• [^] # Re: RGPD

    Posté par . En réponse au journal Piveo 2.4.0: logiciel d'apprentissage de prénoms et noms. Évalué à 7 (+4/-0).

    les implications RGPD pourront être approfondies selon les usages.

    Vu de l'extérieur, je ne suis pas sûr.

    Tu as bien sûr l'argument "boarf, ça ne change pas fondamentalement ce qu'on faisait avant", et oui, bien sûr, il est très probable que les pratiques actuelles dans les salles des profs défoncent allègrement la quasi-totalité des paragraphes de la RGPD et des préconisations de la CNIL : les photos sont partagées par email, trainent sur des disques durs partout, sont utilisées pour faire des trombinoscopes "sauvages" pour des utilisations non-documentées, les données ne sont pas suivies (personne ne sait sur combien de machines elles sont placées, il n'y a pas de protocole de destruction en fin d'année, quand les données sont supprimées elles restent dans la corbeille, et de toutes manières c'est sur du matériel perso (laptops, téléphones, tablettes achetées par les enseignants, partagés avec leur famille, etc)). Donc OK, on parle d'informations personnelles sur des enfants, recuieillies officiellement par une administration publique, et gérées sans aucun cadre ni légal ni informatique; c'est difficile d'imaginer pire, en fait.

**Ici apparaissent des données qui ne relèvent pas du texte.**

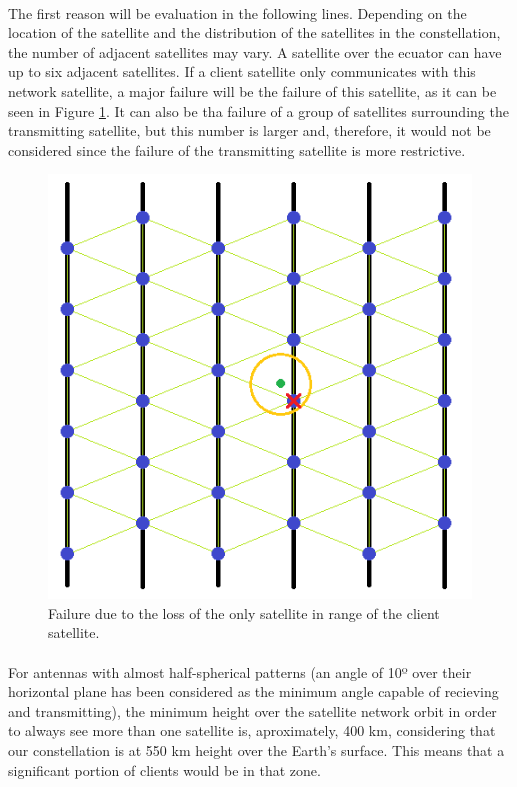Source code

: \documentclass[12pt,a4paper]{report}
\begin{document}
\paragraph{}The first reason will be evaluation in the following lines. Depending on the location of the satellite and the distribution of the satellites in the constellation, the number of adjacent satellites may vary. A satellite over the ecuator can have up to six adjacent satellites. If a client satellite only communicates with this network satellite, a major failure will be the failure of this satellite, as it can be seen in Figure \ref{fig:critical1}. It can also be tha failure of a group of satellites surrounding the transmitting satellite, but this number is larger and, therefore, it would not be considered since the failure of the transmitting satellite is more restrictive.
\begin{figure}[H]
\begin{center}
\includegraphics[scale=0.5]{critical1.PNG}
\caption[1 communication range failure]{Failure due to the loss of the only satellite in range of the client satellite.}
\label{fig:critical1}
\end{center}
\end{figure}
\paragraph{}For antennas with almost half-spherical patterns (an angle of 10º over their horizontal plane has been considered as the minimum angle capable of recieving and transmitting), the minimum height over the satellite network orbit in order to always see more than one satellite is, aproximately, 400 km, considering that our constellation is at 550 km height over the Earth's surface. This means that a significant portion of clients would be in that zone.
\end{document}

    La différence entre un trombinoscope sauvage en Powerpoint et le répertoire .local/piveo, c'est la constitution d'une base de données standardisée. Et c'est là où la responsabilité (légale je ne sais pas, mais au moins morale) du concepteur du logiciel peut être invoquée : il n'existe probablement aucune situation en pratique dans laquelle coller ces informations dans le /home d'un PC puisse être légale; le logiciel fait "tout naturellement" un truc totalement illégal, probablement sans que l'utilisateur ne le sache.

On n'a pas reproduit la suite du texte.